1996 murder in West Dunbartonshire, Scotland

On 25 August 1996, Caroline Glachan, a fourteen-year-old Scottish girl, was found murdered in the River Leven in West Dunbartonshire, Scotland. The case was unsolved for 27 years until the conviction of three people in 2023.

==Background==
Glachan was born in Derry, Northern Ireland. She was an only child. At the time of her death, she was a fourth-year pupil at Our Lady and St Patrick's High School in Dumbarton.

==Murder==
Glachan lived in Bonhill. On the night of 24 August, Glachan planned to meet her boyfriend at a bridge after being cautioned against this by her best friend. Caroline was last seen as she walked along Dillichip Loan to a friend's house from shops on the Ladyton estate in Bonhill after spending the evening with friends. She was walking towards Dillichip Bridge and then on to the river towpath as a shortcut.

Her partly submerged body was found in the River Leven, near Place of Bonhill in Renton the following day by a passer-by. She was found with extensive injuries to her scalp, face and neck sustained from blunt force trauma. The day her body was discovered by police was on her mother's 40th birthday. A pathologist found that ten "significant blows" to the head had rendered her unconscious before she went into the river. A group of teenagers verbally abused her and repeatedly kicked and punched her on the head and body using a blunt instrument of some kind. The cause of death was considered to be drowning.

Glachan's funeral was held on 26 February 1997 in Alexandria.

==Investigation==
The prime suspect was her boyfriend at the time, Robert O'Brien. A taxi driver who knew Caroline witnessed a hooded figure farther down the street, walking about 30 yards behind her. One key witness was a four-year-old boy. He had claimed witnessing a girl fall into the river.

In September 2006, a £15,000 reward was offered for information. In 2015, a further appeal was made by Police Scotland.

==Media coverage==
On 5 September 2016, the case featured on BBC Crimewatch. This followed the original appeal on the programme on 10 December 1996.
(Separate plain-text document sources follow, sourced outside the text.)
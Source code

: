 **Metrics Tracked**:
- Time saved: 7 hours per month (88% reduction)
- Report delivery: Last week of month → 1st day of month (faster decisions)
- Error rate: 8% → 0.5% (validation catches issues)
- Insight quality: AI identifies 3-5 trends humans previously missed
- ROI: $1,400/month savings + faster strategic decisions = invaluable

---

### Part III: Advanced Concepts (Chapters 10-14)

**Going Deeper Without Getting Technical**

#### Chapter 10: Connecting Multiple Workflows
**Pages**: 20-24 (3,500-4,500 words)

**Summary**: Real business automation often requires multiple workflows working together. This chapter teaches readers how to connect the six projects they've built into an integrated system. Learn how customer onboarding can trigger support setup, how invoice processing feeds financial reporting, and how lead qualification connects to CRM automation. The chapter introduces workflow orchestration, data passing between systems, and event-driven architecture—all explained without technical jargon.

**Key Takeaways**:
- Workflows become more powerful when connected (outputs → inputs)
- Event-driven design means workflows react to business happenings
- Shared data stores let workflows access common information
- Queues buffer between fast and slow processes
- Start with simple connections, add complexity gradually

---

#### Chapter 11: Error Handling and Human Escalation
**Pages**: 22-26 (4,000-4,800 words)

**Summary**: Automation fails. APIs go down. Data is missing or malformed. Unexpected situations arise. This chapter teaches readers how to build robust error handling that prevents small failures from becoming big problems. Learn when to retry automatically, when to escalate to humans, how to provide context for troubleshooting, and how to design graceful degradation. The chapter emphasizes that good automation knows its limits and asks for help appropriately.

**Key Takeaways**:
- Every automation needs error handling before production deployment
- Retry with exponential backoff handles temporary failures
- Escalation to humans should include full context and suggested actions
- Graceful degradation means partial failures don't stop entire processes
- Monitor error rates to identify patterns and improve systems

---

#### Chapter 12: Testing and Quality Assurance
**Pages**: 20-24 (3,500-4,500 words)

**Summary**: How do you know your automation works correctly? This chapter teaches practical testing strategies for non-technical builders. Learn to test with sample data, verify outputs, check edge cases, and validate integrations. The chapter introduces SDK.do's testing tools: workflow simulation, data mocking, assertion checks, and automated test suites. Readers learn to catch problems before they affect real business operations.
The case has appeared on STV's Unsolved and CBS's Donal MacIntyre: Unsolved.

==Trial==
In November 2021, three people were charged with the murder of Caroline Glachan. The trial began at the High Court in Glasgow in November 2023, with the prosecution led by Senior Advocate Depute Alex Prentice. On 14 December 2023, Robert O'Brien, aged 45, Andrew Kelly, 44, and Donna Marie Brand, also aged 44, were convicted of Glachan's murder at the High Court in Glasgow. All three had been teenagers at the time the crime was committed. A fourth suspect, Sarah Jane O'Neil, died before she was able to be charged. In January 2024, the three were sentenced to life in prison, with O'Brien eligible for parole after 22 years, Kelly after 18 years and Brand after 17 years.

In February 2025 the BBC broadcast the documentary Murder Trial: Girl in the River about the trial.

On 26 August 2026, Donna Marie Brand died in prison.